CONCURSO DE AGENTES versus CONCURSO DE PESSOAS
“Na maior parte dos casos, o delito é praticado por um único indivíduo a quem se reservou o título de ‘autor’. Algumas vezes, no entanto, o ‘autor’ não age isoladamente: há diversos ‘autores’ que atuam em conjunto, numa verdadeira divisão de tarefas, para a concretização de um crime. Outras vezes, certos indivíduos são alcançados pela lei penal não porque tenham praticado uma conduta ajustável a uma figura delitiva, mas porque, embora executando atos sem conotação típica, contribuíram, objetivamente e subjetivamente, para a ação criminosa de outra. Para eles foi atribuída a denominação de partícipes”.[1]

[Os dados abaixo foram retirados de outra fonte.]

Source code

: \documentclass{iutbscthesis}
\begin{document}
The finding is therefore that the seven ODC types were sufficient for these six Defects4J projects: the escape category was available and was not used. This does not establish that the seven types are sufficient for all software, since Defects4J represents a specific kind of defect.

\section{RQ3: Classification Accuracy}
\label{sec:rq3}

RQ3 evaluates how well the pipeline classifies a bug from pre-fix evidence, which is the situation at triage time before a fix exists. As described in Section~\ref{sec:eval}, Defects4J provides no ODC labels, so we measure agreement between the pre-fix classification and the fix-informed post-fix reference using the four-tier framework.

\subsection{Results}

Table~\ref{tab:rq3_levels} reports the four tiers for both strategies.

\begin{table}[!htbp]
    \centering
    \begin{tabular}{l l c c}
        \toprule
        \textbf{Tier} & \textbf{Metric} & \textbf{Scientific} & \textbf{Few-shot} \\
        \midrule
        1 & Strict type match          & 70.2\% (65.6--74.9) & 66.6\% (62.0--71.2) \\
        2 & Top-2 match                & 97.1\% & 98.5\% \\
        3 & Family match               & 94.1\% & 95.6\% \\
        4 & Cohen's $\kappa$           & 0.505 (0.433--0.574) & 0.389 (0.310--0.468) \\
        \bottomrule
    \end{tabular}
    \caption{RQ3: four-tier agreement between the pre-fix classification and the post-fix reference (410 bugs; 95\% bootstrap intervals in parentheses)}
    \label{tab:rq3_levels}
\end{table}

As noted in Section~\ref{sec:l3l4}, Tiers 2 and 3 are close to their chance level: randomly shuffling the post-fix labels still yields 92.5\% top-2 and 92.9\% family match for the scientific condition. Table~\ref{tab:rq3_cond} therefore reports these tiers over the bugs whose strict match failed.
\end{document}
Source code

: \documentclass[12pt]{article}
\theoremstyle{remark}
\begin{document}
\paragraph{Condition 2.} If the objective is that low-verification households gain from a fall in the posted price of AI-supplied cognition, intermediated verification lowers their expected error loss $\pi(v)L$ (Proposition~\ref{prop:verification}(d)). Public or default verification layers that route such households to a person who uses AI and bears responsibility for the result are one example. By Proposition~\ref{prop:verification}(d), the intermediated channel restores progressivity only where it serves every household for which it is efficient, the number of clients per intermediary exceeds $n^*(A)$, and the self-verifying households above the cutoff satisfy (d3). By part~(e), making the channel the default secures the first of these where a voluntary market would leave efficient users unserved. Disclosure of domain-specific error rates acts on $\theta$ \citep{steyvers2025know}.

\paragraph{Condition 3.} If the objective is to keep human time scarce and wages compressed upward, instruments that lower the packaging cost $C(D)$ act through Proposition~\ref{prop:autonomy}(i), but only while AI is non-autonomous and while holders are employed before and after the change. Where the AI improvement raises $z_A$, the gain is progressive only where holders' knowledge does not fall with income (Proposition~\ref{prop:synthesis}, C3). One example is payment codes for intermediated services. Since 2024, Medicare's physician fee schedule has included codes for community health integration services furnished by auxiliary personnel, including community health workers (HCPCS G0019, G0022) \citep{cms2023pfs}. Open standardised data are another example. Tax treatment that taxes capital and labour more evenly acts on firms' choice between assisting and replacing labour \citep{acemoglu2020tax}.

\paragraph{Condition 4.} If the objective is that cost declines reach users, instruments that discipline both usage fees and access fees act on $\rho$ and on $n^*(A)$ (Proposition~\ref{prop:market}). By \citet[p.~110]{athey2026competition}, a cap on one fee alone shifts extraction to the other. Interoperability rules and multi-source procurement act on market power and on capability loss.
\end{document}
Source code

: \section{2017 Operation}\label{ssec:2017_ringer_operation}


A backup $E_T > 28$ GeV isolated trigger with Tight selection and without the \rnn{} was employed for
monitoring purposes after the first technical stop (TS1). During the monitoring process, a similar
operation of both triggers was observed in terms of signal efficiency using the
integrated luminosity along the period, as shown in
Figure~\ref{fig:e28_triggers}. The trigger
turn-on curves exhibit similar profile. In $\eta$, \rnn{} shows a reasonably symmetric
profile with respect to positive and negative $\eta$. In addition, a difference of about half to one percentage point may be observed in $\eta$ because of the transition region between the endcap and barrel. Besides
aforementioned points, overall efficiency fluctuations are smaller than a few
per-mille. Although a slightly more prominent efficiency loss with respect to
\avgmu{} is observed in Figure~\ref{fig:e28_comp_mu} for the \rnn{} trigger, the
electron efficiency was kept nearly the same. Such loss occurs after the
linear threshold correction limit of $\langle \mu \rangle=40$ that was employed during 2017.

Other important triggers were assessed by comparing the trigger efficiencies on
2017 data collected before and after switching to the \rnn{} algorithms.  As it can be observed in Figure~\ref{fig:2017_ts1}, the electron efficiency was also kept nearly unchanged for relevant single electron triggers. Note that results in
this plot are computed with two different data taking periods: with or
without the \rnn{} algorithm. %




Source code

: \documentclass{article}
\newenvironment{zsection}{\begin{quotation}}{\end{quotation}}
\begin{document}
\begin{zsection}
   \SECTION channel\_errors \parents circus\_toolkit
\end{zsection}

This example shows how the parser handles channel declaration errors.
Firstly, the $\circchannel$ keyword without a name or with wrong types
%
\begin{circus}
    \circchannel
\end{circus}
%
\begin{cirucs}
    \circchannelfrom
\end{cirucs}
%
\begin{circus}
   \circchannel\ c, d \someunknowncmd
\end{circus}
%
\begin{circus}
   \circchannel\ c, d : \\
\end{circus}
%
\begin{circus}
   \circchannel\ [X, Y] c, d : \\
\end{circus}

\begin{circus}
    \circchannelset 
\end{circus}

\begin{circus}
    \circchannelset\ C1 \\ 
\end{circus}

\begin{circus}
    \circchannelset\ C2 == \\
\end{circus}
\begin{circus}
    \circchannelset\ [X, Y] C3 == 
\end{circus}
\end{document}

O tema acerca da autoria, co-autoria e participação é amplo, e enseja uma análise criteriosa que este pequeno trabalho não comporta. Daí porque irei me ater à questão da chamada participação de crime menos grave, também chamada pela doutrina de cooperação dolosamente distinta.
Tratando do Concurso de Agentes, o art. 53 do Código Penal Militar dispôs:
“Co-autoria
Art. 53. Quem, de qualquer modo, concorre para o crime incide nas penas a este cominadas.
Condições ou circunstâncias pessoais
§ 1º A punibilidade de qualquer dos concorrentes é independente da dos outros, determinando-se segundo a sua própria culpabilidade. Não se comunicam, outrossim, as condições ou circunstâncias de caráter pessoal, salvo quando elementares do crime.
Agravação de pena
§ 2º A pena é agravada em relação ao agente que:
I - promove ou organiza a cooperação no crime ou dirige a atividade dos demais agentes;
II - coage outrem a execução material do crime;
III - instiga ou determina a cometer o crime alguém sujeito à sua autoridade, ou não punível, em virtude de condição ou qualidade pessoal;
IV - executa o crime ou nele participa mediante paga ou promessa de recompensa.
Atenuação de pena
§ 3º A pena é atenuada com relação ao agente, cuja participação no crime é de somenos importância.
Cabeças
§ 4º na prática de crime de autoria coletiva necessária, reputam-se cabeças os que dirigem, provocam, instigam ou excitam a ação.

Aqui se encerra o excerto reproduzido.